- Exercise
Copy out the data exactly, leaving the pictures behind.

........

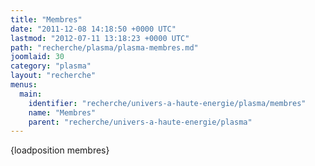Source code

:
 ```yaml
---
title: "Membres"
date: "2011-12-08 14:18:50 +0000 UTC"
lastmod: "2012-07-11 13:18:23 +0000 UTC"
path: "recherche/plasma/plasma-membres.md"
joomlaid: 30
category: "plasma"
layout: "recherche"
menus:
  main:
    identifier: "recherche/univers-a-haute-energie/plasma/membres"
    name: "Membres"
    parent: "recherche/univers-a-haute-energie/plasma"
---
```

{loadposition membres}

........

- Your response
Source code

:
 ```yaml
---
title: "Membres"
date: "2011-12-08 14:18:50 +0000 UTC"
lastmod: "2012-07-11 13:18:23 +0000 UTC"
path: "recherche/plasma/plasma-membres.md"
joomlaid: 30
category: "plasma"
layout: "recherche"
menus:
  main:
    identifier: "recherche/univers-a-haute-energie/plasma/membres"
    name: "Membres"
    parent: "recherche/univers-a-haute-energie/plasma"
---
```

{loadposition membres}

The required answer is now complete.